Better Laryngoscope Blades for EMS

For many years the world of EMS Laryngoscopes has been a “flat earth”, with only two basic blade styles to choose from. Ask most Paramedics about Laryngoscope Blades and they will usually only know about the MacIntosh & Miller Blade Styles. But there are many more available, some which have unique advantages for EMS Providers. I’ll describe a few of the better EMS Laryngoscope Blade Styles. Each one offers an improved view with fewer complications. They can help make your job of performing endotracheal intubation under challenging conditions easier and safer. First, the Straight Blades;


The Cranwall is a modification of the Miller that retains the extended curved tip to facilitate in lifting the epiglottis. The Cranwall™ blade has a dramatically reduced flange to allow insertion through a restricted opening and decrease potential for damage to the upper teeth. Very useful with C-collared patients or those with facial burns.


The Whitehead is a modification of the wide Wisconsin blade. It has a reduced flange to increase visualization, facilitate intubation and reduce possibility of damage to the incisors.


This blade is for infants and children. It is gently curved over the distal third and is designed to lift the epiglottis indirectly in the manner of the MacIntosh blade. The blade section permits binocular vision thus allowing better judgment of depth and consequently less risk of trauma.

Now the Curved Blades;


The Flangeless Mac is a modification of the MacIntosh blade with the upper flange removed. This blade is especially well suited for use in patients with a limited mouth opening, prominent incisors, receding mandible, short thick neck or having the larynx in an extreme anterior anatomical position. The absence of the flange greatly reduces the chance of trauma during laryngoscopy.

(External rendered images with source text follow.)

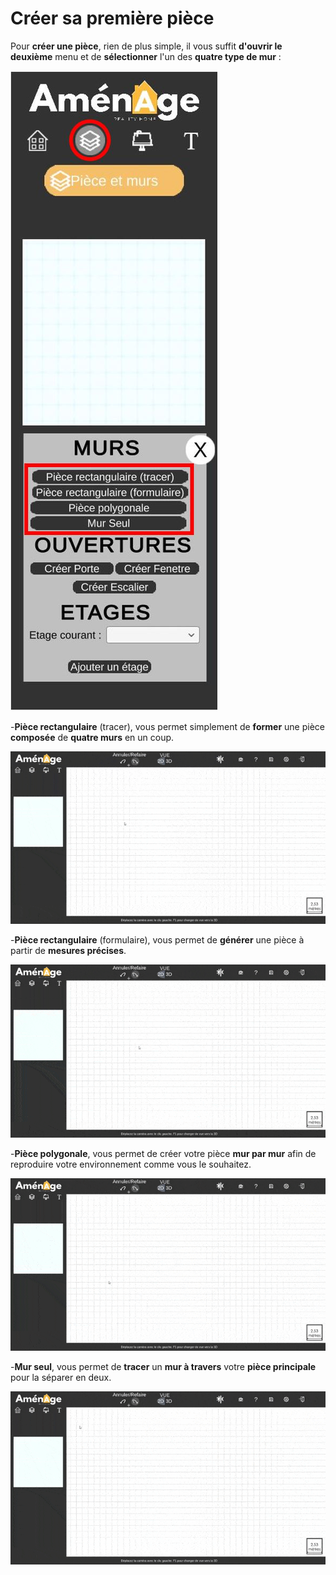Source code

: # Créer sa première pièce

Pour **créer une pièce**, rien de plus simple, il vous suffit **d'ouvrir le deuxième** menu et de **sélectionner** l'un des **quatre type de mur** :  


![Menu de cr&#xE9;ation des murs](../.gitbook/assets/menucreamur.jpg)

-**Pièce rectangulaire** \(tracer\), vous permet simplement de **former** une pièce **composée** de **quatre murs** en un coup.

![](../.gitbook/assets/piecerect-2-.gif)

  
-**Pièce rectangulaire** \(formulaire\), vous permet de **générer** une pièce à partir de **mesures précises**.

![](../.gitbook/assets/piecerectform.gif)

  
-**Pièce polygonale**, vous permet de créer votre pièce **mur par mur** afin de reproduire votre environnement comme vous le souhaitez.

![](../.gitbook/assets/piecepoly.gif)

  
-**Mur seul**, vous permet de **tracer** un **mur à travers** votre **pièce principale** pour la séparer en deux.

![](../.gitbook/assets/mur_seul.gif)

The RF E-Mac is a modification of the “English” Profile laryngoscope blade. Reducing the flange will enable the user to exert less force upon the maxillary incisors. For those unfamiliar with the E-Mac, it is a lower profile version of the traditional curved blade. In many parts of the world they do not even use straight blades. The E-Mac is low profile (flat) enough you don’t need them. You just enter the posterior pharynx if you want to directly lift the epiglottis, and enter the anterior pharynx and slide the blade along the tongue if you prefer the indirect approach.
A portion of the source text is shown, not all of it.